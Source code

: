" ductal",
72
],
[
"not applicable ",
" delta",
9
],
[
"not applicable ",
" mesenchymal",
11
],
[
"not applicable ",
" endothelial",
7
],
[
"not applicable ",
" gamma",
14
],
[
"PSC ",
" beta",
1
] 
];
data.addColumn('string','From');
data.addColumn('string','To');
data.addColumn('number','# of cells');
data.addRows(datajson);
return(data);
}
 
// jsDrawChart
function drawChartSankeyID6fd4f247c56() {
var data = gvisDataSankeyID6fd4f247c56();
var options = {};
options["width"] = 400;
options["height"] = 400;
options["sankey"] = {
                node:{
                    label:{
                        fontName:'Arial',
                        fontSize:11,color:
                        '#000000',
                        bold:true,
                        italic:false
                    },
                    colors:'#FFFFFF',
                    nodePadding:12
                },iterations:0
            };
══════
- **Aim of the exercise**
Across the entries, each line containing the word "string" is to be counted once; the total alone is to be given.

- **Reply**
2